How to fetch ~12M documents(may be even more) quickly from ES using scroll API?


I have a requirement to fetch ~12M documents (it could get more than that also..). I tried using scroll API with
GET {index}/{type}/_search?scroll=1m
"size": 10000,
"sort": ["_doc"],
"_source": ["field_1", "field_2"],
"stored_fields": "_none",
"query": {...}
It takes ~170ms to fetch first page with 10,000 documents with required fields in response. So, to retrieve 12M documents with pagination(10,000 doc) would take ~5min. However, I would like to get this 12M docs as fast as possible. I am thinking to bump up the "index.max_result_window" to 100,000 may be ?? Does it even make sense to bump it up the default value? Am I completely off?? What should I do to make ES return these many (~12M) within couple of minutes or even faster. I have 20 data nodes, 3 master nodes, 20 primary side and 1 replica.

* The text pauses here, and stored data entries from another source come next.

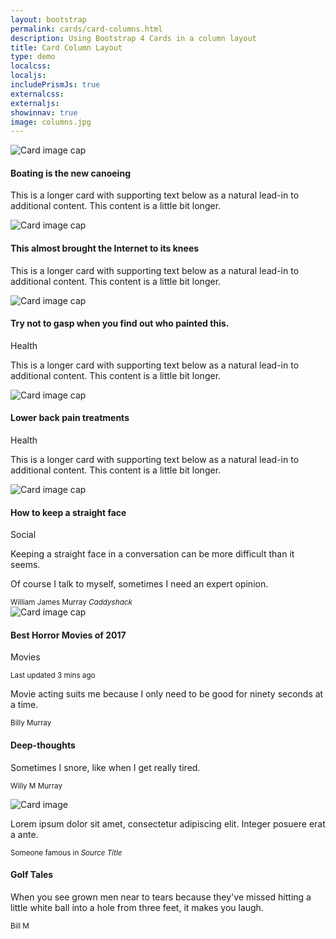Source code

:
 ```yaml
---
layout: bootstrap
permalink: cards/card-columns.html
description: Using Bootstrap 4 Cards in a column layout
title: Card Column Layout
type: demo
localcss:
localjs:
includePrismJs: true
externalcss:
externaljs:
showinnav: true
image: columns.jpg
---
```


<p></p>

<div class="container">
	<div class="card-columns">
		<div class="card">
			<img alt="Card image cap" class="card-img-top img-fluid" src="https://www.fillmurray.com/420/200">
			<div class="card-body">
				<h4 class="card-title">Boating is the new canoeing</h4>
				<p class="card-text">This is a longer card with supporting text below as a natural lead-in to additional
					content. This content is a little bit longer.</p>
			</div>
		</div>
		<div class="card">
			<img alt="Card image cap" class="card-img-top img-fluid" src="https://www.fillmurray.com/414/200">
			<div class="card-body">
				<h4 class="card-title">This almost brought the Internet to its knees</h4>
				<p class="card-text">This is a longer card with supporting text below as a natural lead-in to additional
					content. This content is a little bit longer.</p>
			</div>
		</div>
		<div class="card">
			<img alt="Card image cap" class="card-img-top img-fluid" src="https://www.fillmurray.com/412/200">
			<div class="card-body">
				<h4 class="card-title">Try not to gasp when you find out who painted this.</h4>
				<span class="badge badge-success">Health</span>
				<p class="card-text">This is a longer card with supporting text below as a natural lead-in to additional
					content. This content is a little bit longer.</p>
			</div>
		</div>
		<div class="card">
			<img alt="Card image cap" class="card-img-top img-fluid" src="https://www.fillmurray.com/411/200">
			<div class="card-body">
				<h4 class="card-title">Lower back pain treatments</h4>
				<span class="badge badge-warning">Health</span>
				<p class="card-text">This is a longer card with supporting text below as a natural lead-in to additional
					content. This content is a little bit longer.</p>
			</div>
		</div>
		<div class="card">
			<img alt="Card image cap" class="card-img-top img-fluid" src="https://www.fillmurray.com/415/200">
			<div class="card-body">
				<h4 class="card-title">How to keep a straight face</h4>
				<span class="badge badge-primary">Social</span>
				<p class="card-text">Keeping a straight face in a conversation can be more difficult than it seems.</p>
			</div>
		</div>
		<div class="card p-3">
			<bodyquote class="card-body card-bodyquote">
				<p>Of course I talk to myself, sometimes I need an expert opinion.</p>
				<footer>
					<small class="text-muted">William James Murray <cite title="Source Title">Caddyshack</cite></small>
				</footer>
			</bodyquote>
		</div>
		<div class="card">
			<img alt="Card image cap" class="card-img-top img-fluid" src="https://www.fillmurray.com/360/200">
			<div class="card-body">
				<h4 class="card-title">Best Horror Movies of 2017</h4>
				<span class="badge badge-info">Movies</span>
				<p class="card-text"></p>
				<p class="card-text"><small class="text-muted">Last updated 3 mins ago</small></p>
			</div>
		</div>
		<div class="card card-inverse card-primary p-3 text-center">
			<bodyquote class="card-bodyquote">
				<p>Movie acting suits me because I only need to be good for ninety seconds at a time.</p>
				<footer>
					<small>Billy Murray</small>
				</footer>
			</bodyquote>
		</div>
		<div class="card text-center">
			<div class="card-body">
				<h4 class="card-title">Deep-thoughts</h4>
				<p class="card-text">Sometimes I snore, like when I get really tired.</p>
				<p class="card-text"><small class="text-muted">Willy M Murray</small></p>
			</div>
		</div>
		<div class="card"><img alt="Card image" class="card-img img-fluid" src="https://www.fillmurray.com/400/200">
		</div>
		<div class="card p-3 text-right">
			<bodyquote class="card-bodyquote">
				<p>Lorem ipsum dolor sit amet, consectetur adipiscing elit. Integer posuere erat a ante.</p>
				<footer>
					<small class="text-muted">Someone famous in <cite title="Source Title">Source Title</cite></small>
				</footer>
			</bodyquote>
		</div>
		<div class="card">
			<div class="card-body">
				<h4 class="card-title">Golf Tales</h4>
				<p class="card-text">When you see grown men near to tears because they've missed hitting a little white
					ball into a hole from three feet, it makes you laugh.</p>
				<p class="card-text"><small class="text-muted">Bill M</small></p>
			</div>
		</div>
	</div>
</div>
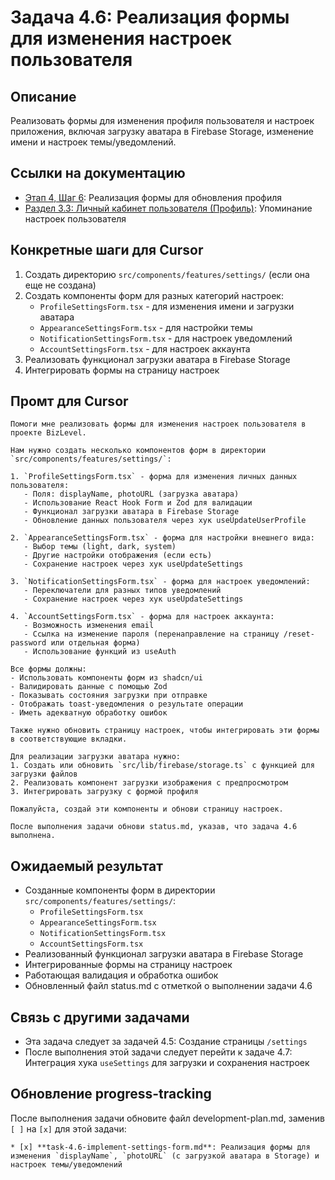 # Задача 4.6: Реализация формы для изменения настроек пользователя

## Описание
Реализовать формы для изменения профиля пользователя и настроек приложения, включая загрузку аватара в Firebase Storage, изменение имени и настроек темы/уведомлений.

## Ссылки на документацию
- [Этап 4, Шаг 6](../BizLevel-%20План%20Реализации%20Проекта.%2031.03.rtf): Реализация формы для обновления профиля
- [Раздел 3.3: Личный кабинет пользователя (Профиль)](../Данные%20по%20МВП,%2025.04.pdf): Упоминание настроек пользователя

## Конкретные шаги для Cursor
1. Создать директорию `src/components/features/settings/` (если она еще не создана)
2. Создать компоненты форм для разных категорий настроек:
   - `ProfileSettingsForm.tsx` - для изменения имени и загрузки аватара
   - `AppearanceSettingsForm.tsx` - для настройки темы
   - `NotificationSettingsForm.tsx` - для настроек уведомлений
   - `AccountSettingsForm.tsx` - для настроек аккаунта
3. Реализовать функционал загрузки аватара в Firebase Storage
4. Интегрировать формы на страницу настроек

## Промт для Cursor
```
Помоги мне реализовать формы для изменения настроек пользователя в проекте BizLevel.

Нам нужно создать несколько компонентов форм в директории `src/components/features/settings/`:

1. `ProfileSettingsForm.tsx` - форма для изменения личных данных пользователя:
   - Поля: displayName, photoURL (загрузка аватара)
   - Использование React Hook Form и Zod для валидации
   - Функционал загрузки аватара в Firebase Storage
   - Обновление данных пользователя через хук useUpdateUserProfile

2. `AppearanceSettingsForm.tsx` - форма для настройки внешнего вида:
   - Выбор темы (light, dark, system)
   - Другие настройки отображения (если есть)
   - Сохранение настроек через хук useUpdateSettings

3. `NotificationSettingsForm.tsx` - форма для настроек уведомлений:
   - Переключатели для разных типов уведомлений
   - Сохранение настроек через хук useUpdateSettings

4. `AccountSettingsForm.tsx` - форма для настроек аккаунта:
   - Возможность изменения email
   - Ссылка на изменение пароля (перенаправление на страницу /reset-password или отдельная форма)
   - Использование функций из useAuth

Все формы должны:
- Использовать компоненты форм из shadcn/ui
- Валидировать данные с помощью Zod
- Показывать состояния загрузки при отправке
- Отображать toast-уведомления о результате операции
- Иметь адекватную обработку ошибок

Также нужно обновить страницу настроек, чтобы интегрировать эти формы в соответствующие вкладки.

Для реализации загрузки аватара нужно:
1. Создать или обновить `src/lib/firebase/storage.ts` с функцией для загрузки файлов
2. Реализовать компонент загрузки изображения с предпросмотром
3. Интегрировать загрузку с формой профиля

Пожалуйста, создай эти компоненты и обнови страницу настроек.

После выполнения задачи обнови status.md, указав, что задача 4.6 выполнена.
```

## Ожидаемый результат
- Созданные компоненты форм в директории `src/components/features/settings/`:
  - `ProfileSettingsForm.tsx`
  - `AppearanceSettingsForm.tsx`
  - `NotificationSettingsForm.tsx`
  - `AccountSettingsForm.tsx`
- Реализованный функционал загрузки аватара в Firebase Storage
- Интегрированные формы на страницу настроек
- Работающая валидация и обработка ошибок
- Обновленный файл status.md с отметкой о выполнении задачи 4.6

## Связь с другими задачами
- Эта задача следует за задачей 4.5: Создание страницы `/settings`
- После выполнения этой задачи следует перейти к задаче 4.7: Интеграция хука `useSettings` для загрузки и сохранения настроек

## Обновление progress-tracking
После выполнения задачи обновите файл development-plan.md, заменив `[ ]` на `[x]` для этой задачи:
```
* [x] **task-4.6-implement-settings-form.md**: Реализация формы для изменения `displayName`, `photoURL` (с загрузкой аватара в Storage) и настроек темы/уведомлений
```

I'm not sure that getting 100000 docs will accelerate things.

170ms to get 10000 documents does not seem that much to me. But may be I'm wrong.

Anyway, do you have x-pack monitoring? Anything interesting to see on it?

You did not mention BTW how fast is the query by itself?
Can you show it?

Hi @dadoonet,

Let me correct myself. It takes ~170ms for query I see this "took": 170, in a response. I bumped up "index.max_result_window" to 20,000 and added more logs and I see
page number: 173 -> Total Hit: 20000 -> Time took in ms: 74 -> page time(network+query): 461ms for each scroll request. So total query time is 56sec for all pagination requests.

No, I do not have x-pack monitoring. My ES cluster is on AWS, let me check logs/metrics there. But I see the bottleneck here is network (serializer + deserializer + transmit time), which adds another ~4 mins for 12M docs.

so, you are right, bumping up "index.max_result_window" is not gonna help here.

Hi @dadoonet,

Is there a way I can reduce the network latency, by gzipping the response or any other settings?